Alison sat down on a nearby low wall and Sparks found he was feeling very shaky. He had never attacked a bear before, even while drunk at the zoo. He was also still a bit shocked to find Alison – or at least a parallel Alison or a version of Alison or something – so easily. He wondered if she was surprised to see him. Perhaps in this world he was dead
“You’re dead,” said a voice next to him.
“What?” said Sparks.
“You’re dead, mate,” said the voice, which belonged to a man in a red T-shirt.
“Did you see what he just did?” said a woman to another woman. The other woman nodded.
“You can’t do that,” said the man.
“He must be foreign,” said the woman. “They do that t
here.”
“Yes,” said her friend, a late entrant to this, and possibly any other, conversation. “Foreign.”
“In this country,” said the man, speaking slowly and loudly, “We don’t do that.”
“Don’t do what?” said Sparks. “Stop bears attacking people?”
“He’s not foreign,” said the woman.
They thought about this for a moment.
“Let’s kill him,” said the other woman, and to Sparks’ further astonishment the two women and the man began to close round him, clearly quite intent on doing him lots of harm.
He was about to make some sort of complaint about this – “Don’t kill me”, that sort of thing – when Alison stood up.
“It’s all right,” she said. “I know him, I think.”
“What do you mean, you think?” said the man, clearly keen to get on with killing Sparks. “You either know him or you don’t.”
“Let’s kill him,” said the other woman again.
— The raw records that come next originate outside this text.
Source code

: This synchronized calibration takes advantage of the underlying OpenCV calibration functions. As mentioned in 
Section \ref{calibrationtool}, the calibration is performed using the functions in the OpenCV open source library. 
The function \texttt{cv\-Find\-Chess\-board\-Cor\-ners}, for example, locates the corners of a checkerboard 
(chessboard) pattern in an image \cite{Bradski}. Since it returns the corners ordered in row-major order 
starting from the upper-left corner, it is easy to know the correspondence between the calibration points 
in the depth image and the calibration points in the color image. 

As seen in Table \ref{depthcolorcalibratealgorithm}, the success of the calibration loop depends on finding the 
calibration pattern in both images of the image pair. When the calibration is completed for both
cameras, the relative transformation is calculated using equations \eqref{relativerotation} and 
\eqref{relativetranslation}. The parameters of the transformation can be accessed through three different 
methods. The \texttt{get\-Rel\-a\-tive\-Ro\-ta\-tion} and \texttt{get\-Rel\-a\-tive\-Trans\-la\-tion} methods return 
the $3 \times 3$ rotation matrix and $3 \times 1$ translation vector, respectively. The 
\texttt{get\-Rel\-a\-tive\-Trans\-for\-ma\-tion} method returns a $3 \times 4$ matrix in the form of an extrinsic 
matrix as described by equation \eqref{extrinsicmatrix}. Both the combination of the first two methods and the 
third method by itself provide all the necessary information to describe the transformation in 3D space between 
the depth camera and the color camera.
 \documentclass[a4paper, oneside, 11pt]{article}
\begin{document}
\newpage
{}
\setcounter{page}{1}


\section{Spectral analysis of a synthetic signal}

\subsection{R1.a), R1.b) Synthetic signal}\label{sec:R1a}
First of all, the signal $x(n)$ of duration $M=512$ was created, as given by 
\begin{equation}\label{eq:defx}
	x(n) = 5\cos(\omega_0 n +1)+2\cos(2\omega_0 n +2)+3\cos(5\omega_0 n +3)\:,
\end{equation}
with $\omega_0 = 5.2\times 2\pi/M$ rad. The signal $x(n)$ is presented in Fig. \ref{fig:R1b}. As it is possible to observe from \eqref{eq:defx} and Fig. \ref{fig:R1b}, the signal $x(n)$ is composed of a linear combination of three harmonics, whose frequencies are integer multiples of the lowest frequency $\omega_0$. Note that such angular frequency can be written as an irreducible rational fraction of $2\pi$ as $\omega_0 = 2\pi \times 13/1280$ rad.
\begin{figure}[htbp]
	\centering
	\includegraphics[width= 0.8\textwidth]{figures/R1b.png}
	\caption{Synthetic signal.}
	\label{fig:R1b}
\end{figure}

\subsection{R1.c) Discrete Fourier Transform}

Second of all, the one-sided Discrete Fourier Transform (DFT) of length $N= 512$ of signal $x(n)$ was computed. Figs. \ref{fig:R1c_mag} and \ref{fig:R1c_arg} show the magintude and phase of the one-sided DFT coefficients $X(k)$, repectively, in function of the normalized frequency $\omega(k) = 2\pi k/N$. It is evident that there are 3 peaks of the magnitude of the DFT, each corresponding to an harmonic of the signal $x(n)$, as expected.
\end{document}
She was not an indecisive woman.
“He’s been ill,” said Alison.
“No excuse,” said the man, but disappointedly, as though he was acknowledging that it wasn’t OK to kill the unwell, no matter how many bears they had attacked.
“I’ll take him to the police and sort this out,” said Alison.
“I’m not going to the police,” said Sparks.
Alison gave him a look that he found very familiar.
“Oh yes I am,” said Sparks.
They walked down the street together and then Alison turned left, sharply, into an alleyway and, after he had shown no signs of following, yanked Sparks in with her. Then she yanked him again, this time into a small yard full of huge metal bins on wheels.
“What the hell do you think you’re doing?” she said.
“Pardon?” said Sparks, as was often his inclination.
Alison said it again, but this time didn’t wait for a reply.
“Is this one of your look-at-me mind game things, Sparks?” she said, so at least Sparks knew that he wasn’t the only Sparks here, in fact was clearly pretty similar to the other Sparks, as the other Alison had also been prone to asking him questions containing phrases like ‘look-at-me mind game things’.